YOUR INSTRUCTIONS
Using the data below, show every line where the word "からして" occurs.

[Plain-text document sources]
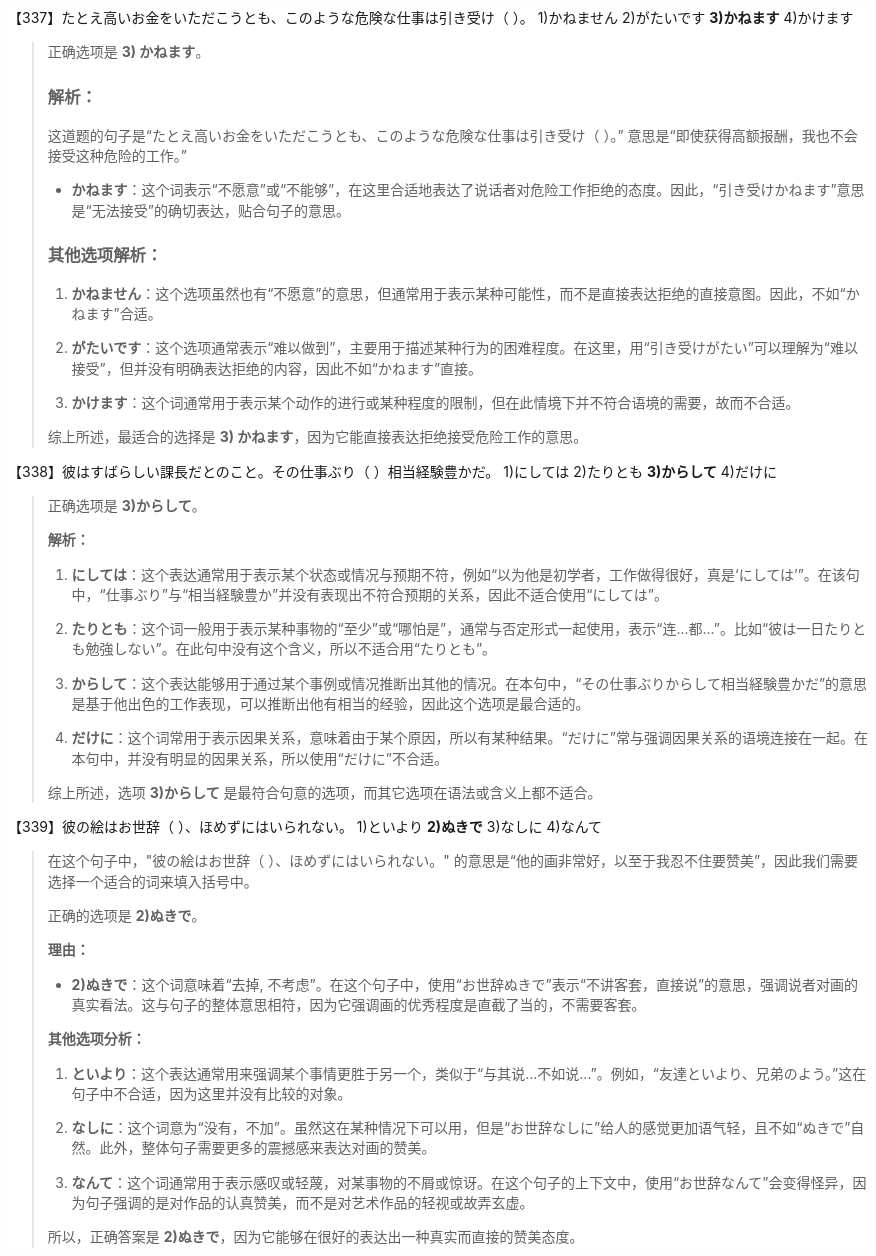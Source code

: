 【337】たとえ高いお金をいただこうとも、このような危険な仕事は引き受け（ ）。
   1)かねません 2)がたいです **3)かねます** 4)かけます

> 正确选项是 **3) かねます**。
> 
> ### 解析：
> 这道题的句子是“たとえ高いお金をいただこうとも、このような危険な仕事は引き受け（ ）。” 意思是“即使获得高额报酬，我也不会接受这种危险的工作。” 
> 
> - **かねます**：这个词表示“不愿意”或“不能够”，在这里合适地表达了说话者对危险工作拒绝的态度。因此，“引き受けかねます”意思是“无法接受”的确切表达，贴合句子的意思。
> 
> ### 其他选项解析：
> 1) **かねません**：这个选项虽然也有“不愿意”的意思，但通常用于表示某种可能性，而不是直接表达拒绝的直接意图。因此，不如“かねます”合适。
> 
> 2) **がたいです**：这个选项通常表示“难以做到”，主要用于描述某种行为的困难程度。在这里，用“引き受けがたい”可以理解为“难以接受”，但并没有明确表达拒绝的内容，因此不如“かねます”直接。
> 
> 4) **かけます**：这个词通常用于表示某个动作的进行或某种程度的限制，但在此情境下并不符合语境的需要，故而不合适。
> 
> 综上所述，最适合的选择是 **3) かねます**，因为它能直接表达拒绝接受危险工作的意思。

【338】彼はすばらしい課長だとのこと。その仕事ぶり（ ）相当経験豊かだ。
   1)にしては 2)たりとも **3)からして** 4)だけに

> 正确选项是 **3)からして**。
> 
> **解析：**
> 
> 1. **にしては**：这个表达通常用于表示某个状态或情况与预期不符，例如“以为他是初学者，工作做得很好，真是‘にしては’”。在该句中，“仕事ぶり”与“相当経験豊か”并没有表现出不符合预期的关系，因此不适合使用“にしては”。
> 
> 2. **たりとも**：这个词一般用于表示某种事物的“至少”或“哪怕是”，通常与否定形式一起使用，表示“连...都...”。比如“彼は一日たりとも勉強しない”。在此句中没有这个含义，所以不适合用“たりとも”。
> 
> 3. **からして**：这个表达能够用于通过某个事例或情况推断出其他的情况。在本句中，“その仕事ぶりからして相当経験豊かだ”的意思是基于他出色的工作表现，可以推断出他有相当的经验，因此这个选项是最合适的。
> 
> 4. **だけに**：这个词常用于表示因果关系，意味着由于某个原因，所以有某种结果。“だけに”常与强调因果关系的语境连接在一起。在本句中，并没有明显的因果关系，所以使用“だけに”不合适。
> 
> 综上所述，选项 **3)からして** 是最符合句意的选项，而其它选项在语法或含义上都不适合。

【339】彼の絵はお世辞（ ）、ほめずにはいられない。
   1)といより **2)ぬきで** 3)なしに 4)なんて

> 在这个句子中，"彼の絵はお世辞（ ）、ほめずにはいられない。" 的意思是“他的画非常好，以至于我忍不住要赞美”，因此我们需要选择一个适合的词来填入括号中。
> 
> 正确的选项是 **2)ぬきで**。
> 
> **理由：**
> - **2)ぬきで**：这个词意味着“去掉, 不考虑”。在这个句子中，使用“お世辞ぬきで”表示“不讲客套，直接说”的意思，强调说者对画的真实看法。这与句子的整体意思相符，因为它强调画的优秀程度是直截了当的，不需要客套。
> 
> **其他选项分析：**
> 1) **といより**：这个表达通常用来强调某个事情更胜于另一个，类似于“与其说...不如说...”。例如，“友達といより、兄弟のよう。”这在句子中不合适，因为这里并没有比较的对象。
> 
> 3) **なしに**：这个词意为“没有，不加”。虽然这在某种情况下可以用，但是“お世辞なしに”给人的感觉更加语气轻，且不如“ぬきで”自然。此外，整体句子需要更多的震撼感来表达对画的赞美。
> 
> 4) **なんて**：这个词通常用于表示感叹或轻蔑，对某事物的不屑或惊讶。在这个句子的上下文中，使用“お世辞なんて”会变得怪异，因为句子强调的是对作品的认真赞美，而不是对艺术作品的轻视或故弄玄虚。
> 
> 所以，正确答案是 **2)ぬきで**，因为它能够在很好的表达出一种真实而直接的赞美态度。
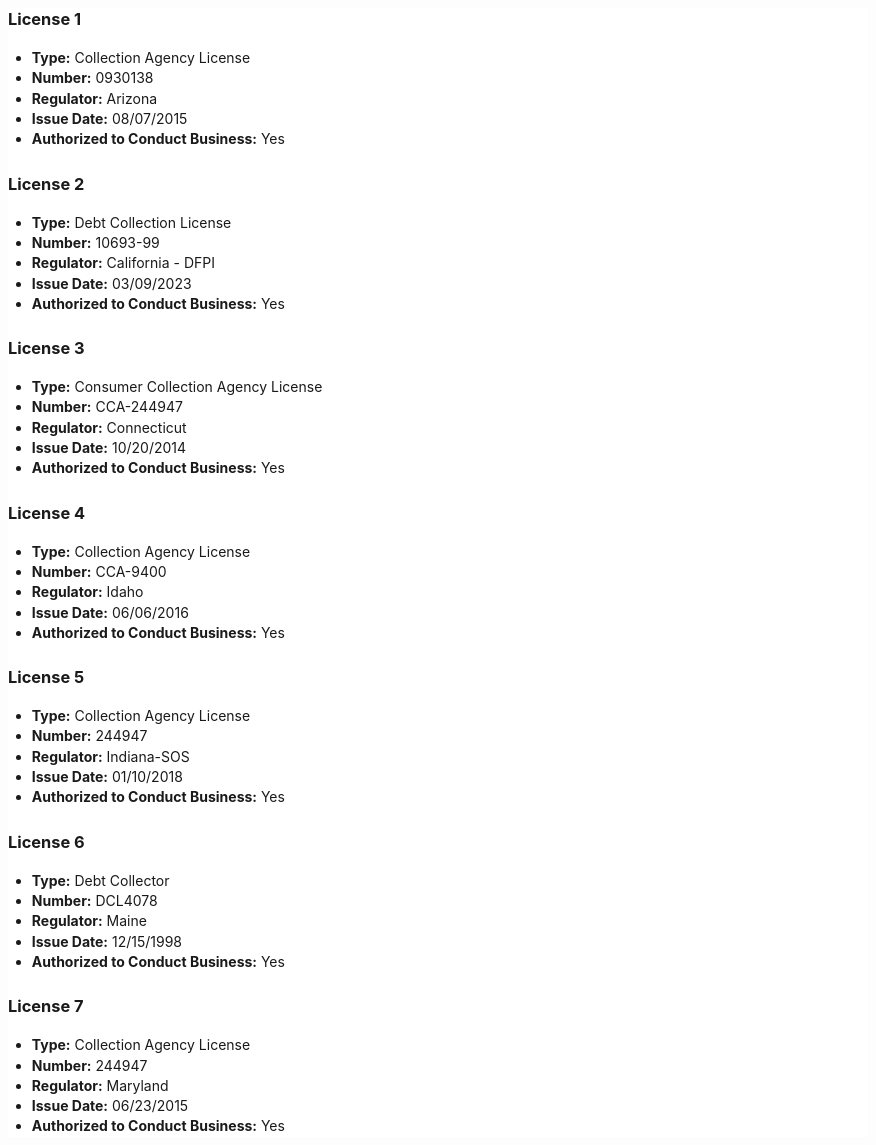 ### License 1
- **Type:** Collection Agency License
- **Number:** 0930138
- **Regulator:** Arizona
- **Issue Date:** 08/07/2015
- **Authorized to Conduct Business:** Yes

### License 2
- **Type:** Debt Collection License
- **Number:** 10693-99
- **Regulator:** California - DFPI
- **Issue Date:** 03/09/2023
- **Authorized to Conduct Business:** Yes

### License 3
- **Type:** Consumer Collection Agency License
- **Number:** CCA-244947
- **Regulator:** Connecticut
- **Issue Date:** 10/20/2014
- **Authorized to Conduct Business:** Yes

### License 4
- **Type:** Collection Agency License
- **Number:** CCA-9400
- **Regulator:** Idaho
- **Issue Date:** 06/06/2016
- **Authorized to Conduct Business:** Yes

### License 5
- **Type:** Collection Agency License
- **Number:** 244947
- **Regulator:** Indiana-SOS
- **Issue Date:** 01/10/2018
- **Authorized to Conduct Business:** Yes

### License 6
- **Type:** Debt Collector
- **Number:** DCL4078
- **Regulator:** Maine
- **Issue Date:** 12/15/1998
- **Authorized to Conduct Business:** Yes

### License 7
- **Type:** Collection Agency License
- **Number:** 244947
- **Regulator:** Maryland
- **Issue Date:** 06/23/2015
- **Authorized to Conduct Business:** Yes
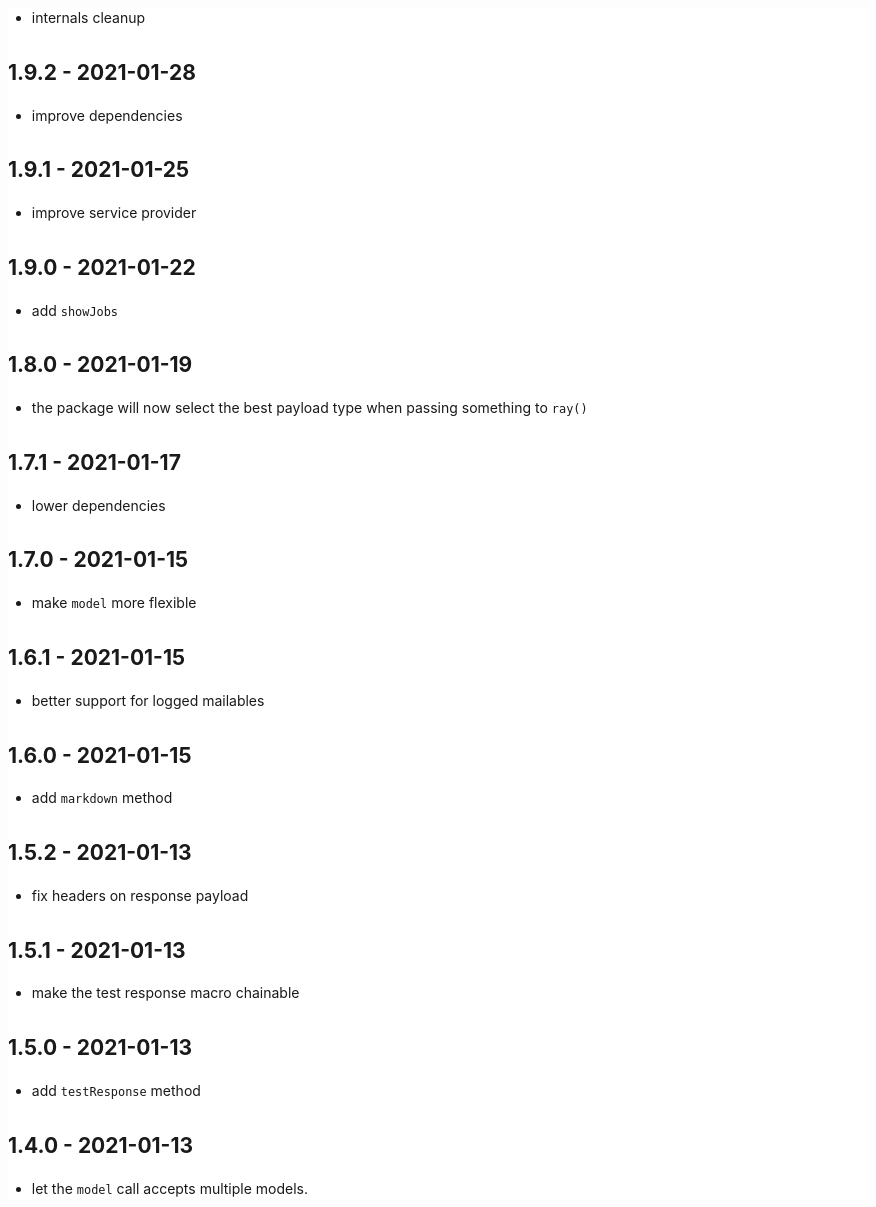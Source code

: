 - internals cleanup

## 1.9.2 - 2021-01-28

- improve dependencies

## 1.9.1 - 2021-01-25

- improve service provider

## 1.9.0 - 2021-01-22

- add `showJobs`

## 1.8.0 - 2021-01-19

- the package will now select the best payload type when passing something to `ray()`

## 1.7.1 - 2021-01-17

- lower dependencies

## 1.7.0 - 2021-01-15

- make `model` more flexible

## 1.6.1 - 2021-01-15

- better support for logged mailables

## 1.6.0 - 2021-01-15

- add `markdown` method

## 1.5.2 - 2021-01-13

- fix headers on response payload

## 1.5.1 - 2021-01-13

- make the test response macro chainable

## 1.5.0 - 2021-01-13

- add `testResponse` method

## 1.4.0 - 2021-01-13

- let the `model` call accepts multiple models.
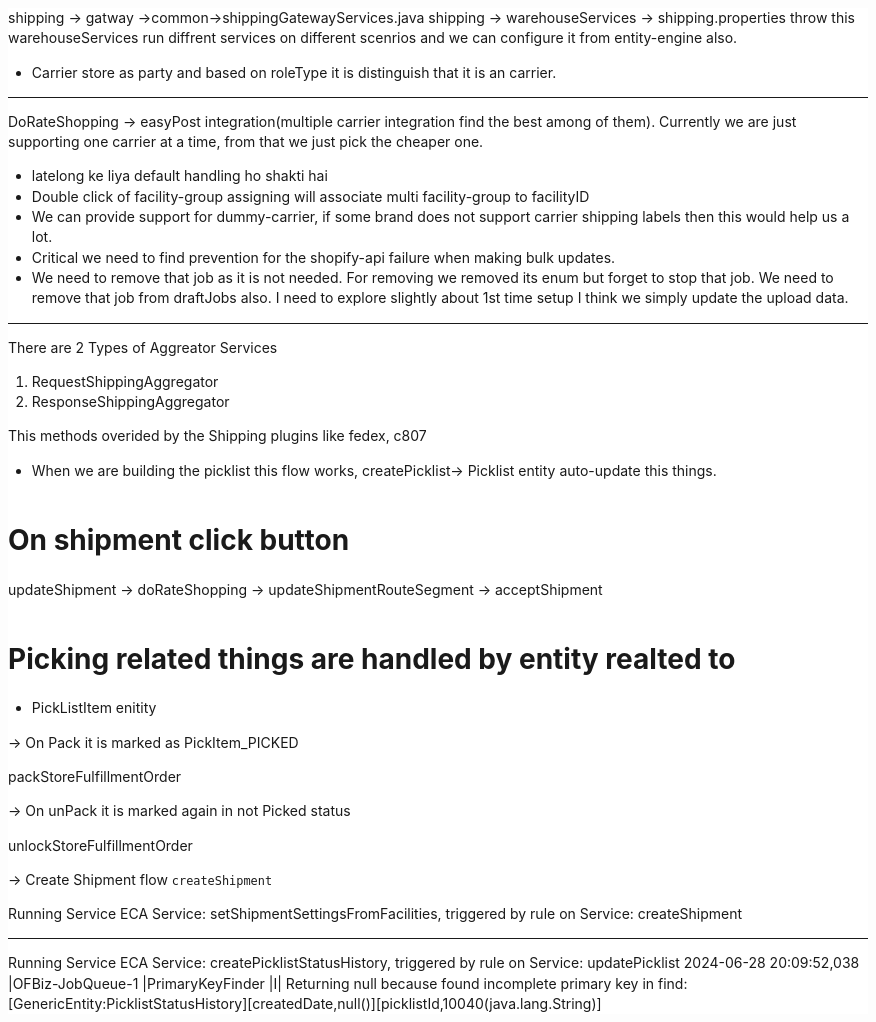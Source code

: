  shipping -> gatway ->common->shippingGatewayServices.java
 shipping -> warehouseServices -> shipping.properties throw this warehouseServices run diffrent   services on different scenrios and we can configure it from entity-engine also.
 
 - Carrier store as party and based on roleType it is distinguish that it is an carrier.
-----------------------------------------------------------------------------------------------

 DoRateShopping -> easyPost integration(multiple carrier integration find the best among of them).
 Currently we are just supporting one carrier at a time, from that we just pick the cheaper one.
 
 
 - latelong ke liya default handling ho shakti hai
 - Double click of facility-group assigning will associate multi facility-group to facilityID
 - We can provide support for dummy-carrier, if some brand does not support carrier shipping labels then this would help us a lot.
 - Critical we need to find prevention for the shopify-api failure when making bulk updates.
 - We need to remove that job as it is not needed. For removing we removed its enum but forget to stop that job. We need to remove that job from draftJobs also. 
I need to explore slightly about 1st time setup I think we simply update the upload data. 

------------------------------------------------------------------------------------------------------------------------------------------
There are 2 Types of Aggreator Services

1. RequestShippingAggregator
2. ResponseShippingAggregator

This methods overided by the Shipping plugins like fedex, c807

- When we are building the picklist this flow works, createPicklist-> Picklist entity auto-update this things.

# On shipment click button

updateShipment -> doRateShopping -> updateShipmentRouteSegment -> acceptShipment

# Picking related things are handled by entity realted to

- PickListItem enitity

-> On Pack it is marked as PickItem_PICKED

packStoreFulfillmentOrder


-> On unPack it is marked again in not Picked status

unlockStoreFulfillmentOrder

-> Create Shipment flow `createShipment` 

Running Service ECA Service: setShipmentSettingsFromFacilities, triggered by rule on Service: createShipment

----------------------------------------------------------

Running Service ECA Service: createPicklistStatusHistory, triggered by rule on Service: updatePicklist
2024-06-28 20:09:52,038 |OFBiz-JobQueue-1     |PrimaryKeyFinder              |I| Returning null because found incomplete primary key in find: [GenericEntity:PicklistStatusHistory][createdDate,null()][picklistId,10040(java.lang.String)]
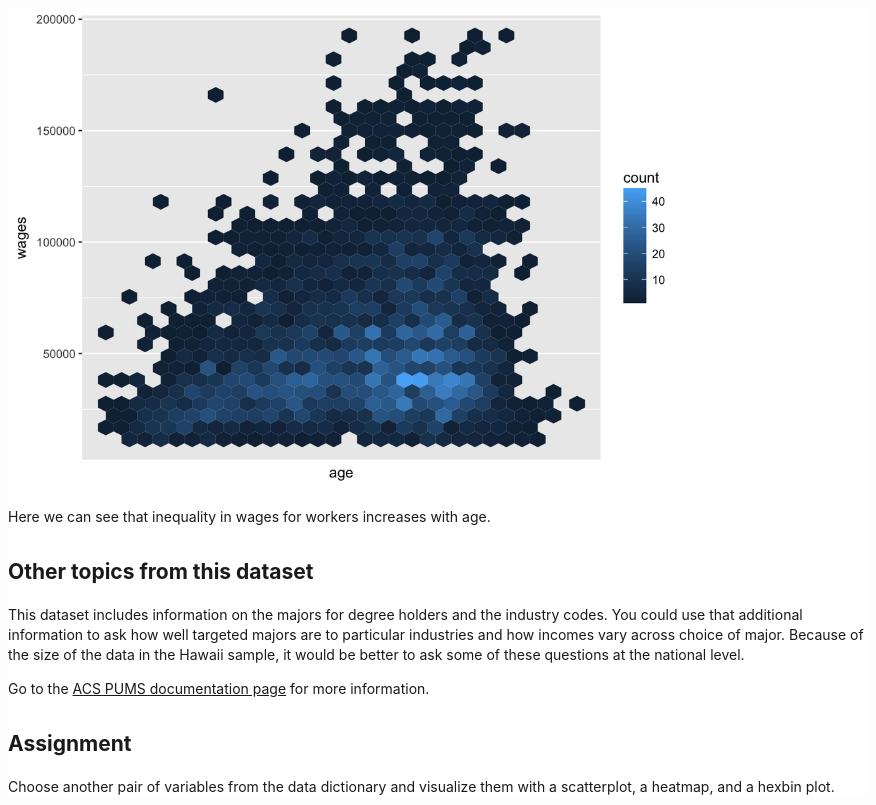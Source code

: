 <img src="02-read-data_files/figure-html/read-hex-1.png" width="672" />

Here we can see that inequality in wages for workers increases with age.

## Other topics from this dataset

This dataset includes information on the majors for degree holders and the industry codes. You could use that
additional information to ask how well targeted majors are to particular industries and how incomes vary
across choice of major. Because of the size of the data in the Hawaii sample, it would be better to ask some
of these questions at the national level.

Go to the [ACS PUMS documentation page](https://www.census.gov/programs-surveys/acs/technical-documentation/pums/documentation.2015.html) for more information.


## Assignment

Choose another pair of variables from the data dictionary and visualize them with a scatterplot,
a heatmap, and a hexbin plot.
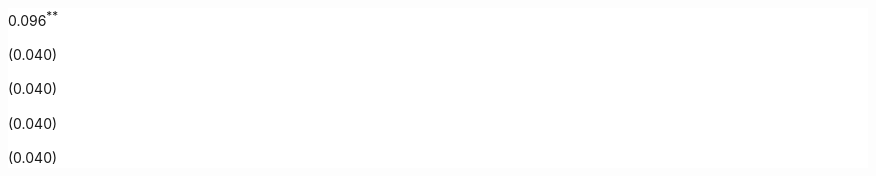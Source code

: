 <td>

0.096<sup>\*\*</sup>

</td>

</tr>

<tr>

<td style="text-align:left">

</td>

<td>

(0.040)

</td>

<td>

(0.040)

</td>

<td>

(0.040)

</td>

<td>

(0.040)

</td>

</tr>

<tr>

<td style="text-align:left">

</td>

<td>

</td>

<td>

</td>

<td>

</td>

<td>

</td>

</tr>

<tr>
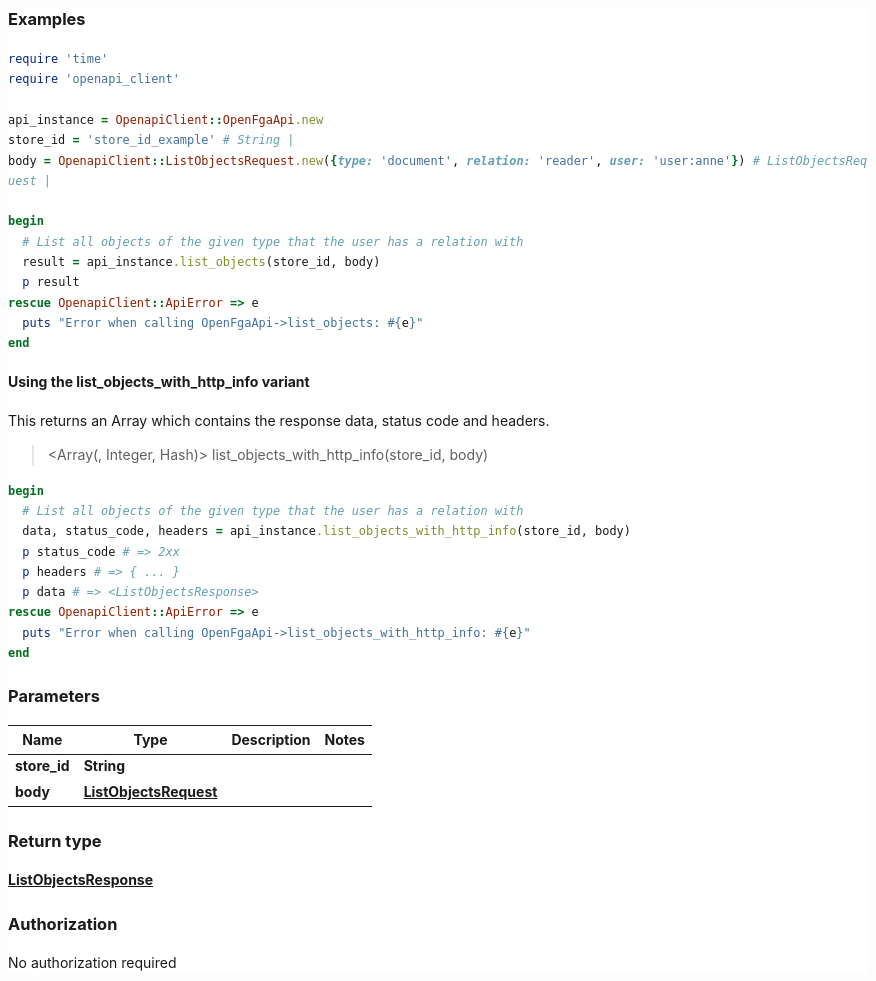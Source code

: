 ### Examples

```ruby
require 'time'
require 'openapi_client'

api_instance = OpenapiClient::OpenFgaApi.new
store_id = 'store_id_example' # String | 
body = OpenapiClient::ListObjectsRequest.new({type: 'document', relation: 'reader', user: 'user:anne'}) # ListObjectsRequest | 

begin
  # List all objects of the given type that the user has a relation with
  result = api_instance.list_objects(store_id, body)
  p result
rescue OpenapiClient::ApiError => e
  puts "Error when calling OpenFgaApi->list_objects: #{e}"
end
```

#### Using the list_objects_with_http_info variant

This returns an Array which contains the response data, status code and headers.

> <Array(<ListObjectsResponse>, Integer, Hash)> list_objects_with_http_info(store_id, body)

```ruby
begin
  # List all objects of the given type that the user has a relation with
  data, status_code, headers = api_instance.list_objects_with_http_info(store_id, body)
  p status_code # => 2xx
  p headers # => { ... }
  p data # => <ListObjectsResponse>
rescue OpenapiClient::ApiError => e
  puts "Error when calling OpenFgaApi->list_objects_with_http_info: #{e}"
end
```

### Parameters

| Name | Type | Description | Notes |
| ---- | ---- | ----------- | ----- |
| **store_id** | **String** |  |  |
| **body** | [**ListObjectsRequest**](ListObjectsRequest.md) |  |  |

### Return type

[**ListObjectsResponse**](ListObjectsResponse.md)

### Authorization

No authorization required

SOLUTION TO THE PROBLEM
   1)にしては 2)たりとも **3)からして** 4)だけに
> 正确选项是 **3)からして**。
> 3. **からして**：这个表达能够用于通过某个事例或情况推断出其他的情况。在本句中，“その仕事ぶりからして相当経験豊かだ”的意思是基于他出色的工作表现，可以推断出他有相当的经验，因此这个选项是最合适的。
> 综上所述，选项 **3)からして** 是最符合句意的选项，而其它选项在语法或含义上都不适合。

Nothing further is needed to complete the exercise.